Exercise prompt:
Beginning at the line that holds "Available here: https://github.com/soedinglab/MMseqs2/releases", restate each line exactly through the final line of the records. Include both of those lines.

Exercise input:
╭──
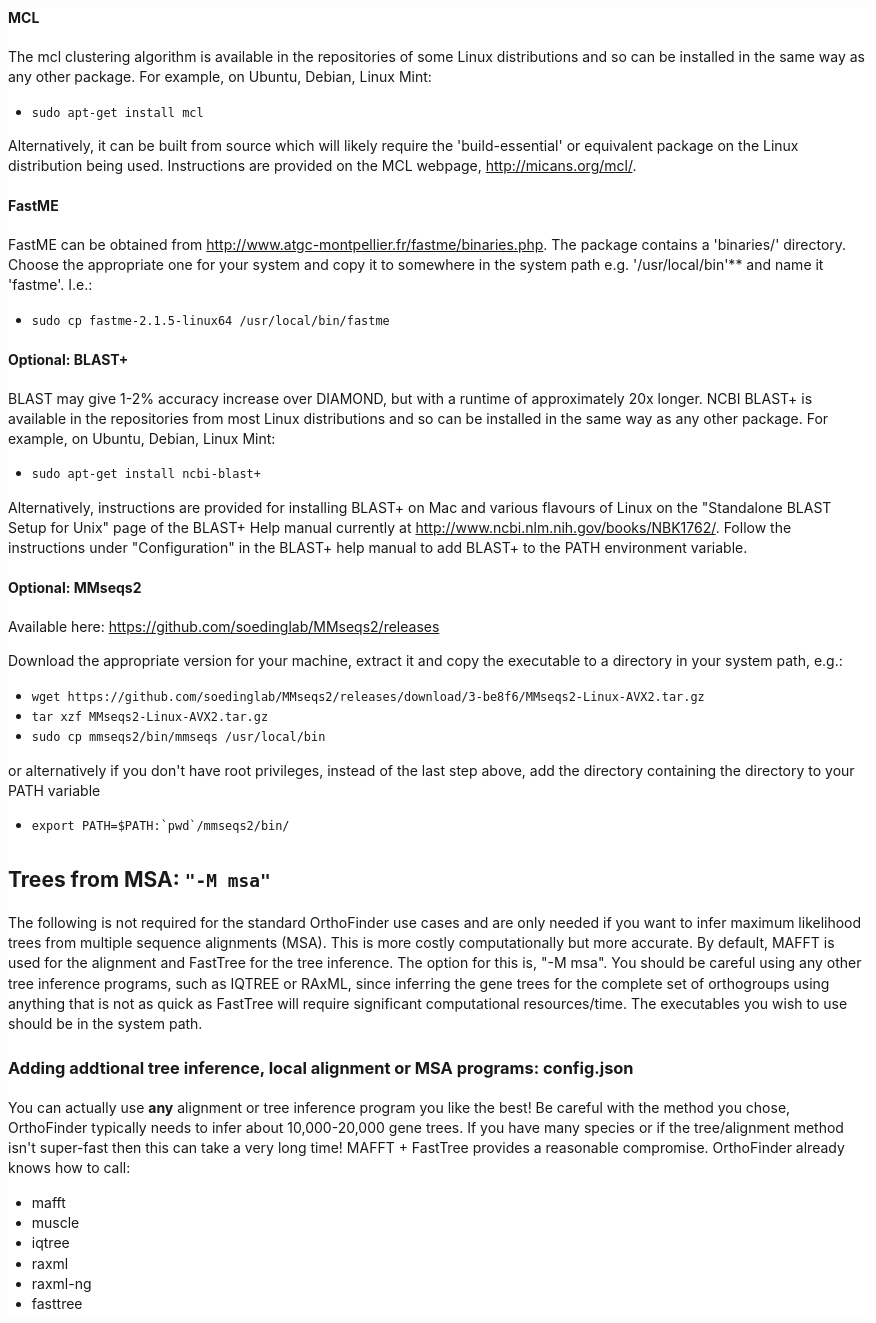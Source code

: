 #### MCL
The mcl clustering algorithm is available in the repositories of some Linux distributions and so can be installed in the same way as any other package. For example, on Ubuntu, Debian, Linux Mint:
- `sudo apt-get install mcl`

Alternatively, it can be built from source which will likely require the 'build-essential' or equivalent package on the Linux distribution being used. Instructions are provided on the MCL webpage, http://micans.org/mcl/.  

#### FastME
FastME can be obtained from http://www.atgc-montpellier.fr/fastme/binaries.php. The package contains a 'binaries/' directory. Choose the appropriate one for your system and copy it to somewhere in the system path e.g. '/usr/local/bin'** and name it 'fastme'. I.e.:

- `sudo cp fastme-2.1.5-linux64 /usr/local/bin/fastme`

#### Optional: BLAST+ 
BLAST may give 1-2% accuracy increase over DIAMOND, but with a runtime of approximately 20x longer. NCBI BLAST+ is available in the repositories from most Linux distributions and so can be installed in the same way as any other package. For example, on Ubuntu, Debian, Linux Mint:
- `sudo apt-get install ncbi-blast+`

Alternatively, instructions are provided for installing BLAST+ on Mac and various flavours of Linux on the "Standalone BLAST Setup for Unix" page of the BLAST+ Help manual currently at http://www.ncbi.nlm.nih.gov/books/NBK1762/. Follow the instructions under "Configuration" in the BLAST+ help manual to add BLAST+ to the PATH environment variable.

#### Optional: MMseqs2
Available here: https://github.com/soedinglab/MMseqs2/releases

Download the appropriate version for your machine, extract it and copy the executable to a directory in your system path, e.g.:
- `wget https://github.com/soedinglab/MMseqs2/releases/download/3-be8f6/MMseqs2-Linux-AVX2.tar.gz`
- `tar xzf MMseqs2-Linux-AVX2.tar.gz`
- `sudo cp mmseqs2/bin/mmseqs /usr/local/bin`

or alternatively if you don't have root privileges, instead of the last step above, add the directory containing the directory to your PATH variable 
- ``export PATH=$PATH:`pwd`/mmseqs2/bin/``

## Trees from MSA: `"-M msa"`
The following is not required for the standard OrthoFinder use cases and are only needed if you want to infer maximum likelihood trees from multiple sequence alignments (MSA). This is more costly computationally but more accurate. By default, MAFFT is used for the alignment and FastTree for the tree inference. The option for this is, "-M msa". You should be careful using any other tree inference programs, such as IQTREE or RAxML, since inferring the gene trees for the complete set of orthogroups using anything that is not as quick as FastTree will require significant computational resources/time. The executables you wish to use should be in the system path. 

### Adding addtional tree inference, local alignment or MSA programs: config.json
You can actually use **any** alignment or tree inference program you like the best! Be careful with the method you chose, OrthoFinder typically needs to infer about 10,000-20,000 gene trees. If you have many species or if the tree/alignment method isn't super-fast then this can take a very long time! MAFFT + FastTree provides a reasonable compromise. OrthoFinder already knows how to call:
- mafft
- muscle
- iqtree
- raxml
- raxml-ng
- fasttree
╰──
Solution for this task:
Available here: https://github.com/soedinglab/MMseqs2/releases

Download the appropriate version for your machine, extract it and copy the executable to a directory in your system path, e.g.:
- `wget https://github.com/soedinglab/MMseqs2/releases/download/3-be8f6/MMseqs2-Linux-AVX2.tar.gz`
- `tar xzf MMseqs2-Linux-AVX2.tar.gz`
- `sudo cp mmseqs2/bin/mmseqs /usr/local/bin`

or alternatively if you don't have root privileges, instead of the last step above, add the directory containing the directory to your PATH variable 
- ``export PATH=$PATH:`pwd`/mmseqs2/bin/``

## Trees from MSA: `"-M msa"`
The following is not required for the standard OrthoFinder use cases and are only needed if you want to infer maximum likelihood trees from multiple sequence alignments (MSA). This is more costly computationally but more accurate. By default, MAFFT is used for the alignment and FastTree for the tree inference. The option for this is, "-M msa". You should be careful using any other tree inference programs, such as IQTREE or RAxML, since inferring the gene trees for the complete set of orthogroups using anything that is not as quick as FastTree will require significant computational resources/time. The executables you wish to use should be in the system path. 

### Adding addtional tree inference, local alignment or MSA programs: config.json
You can actually use **any** alignment or tree inference program you like the best! Be careful with the method you chose, OrthoFinder typically needs to infer about 10,000-20,000 gene trees. If you have many species or if the tree/alignment method isn't super-fast then this can take a very long time! MAFFT + FastTree provides a reasonable compromise. OrthoFinder already knows how to call:
- mafft
- muscle
- iqtree
- raxml
- raxml-ng
- fasttree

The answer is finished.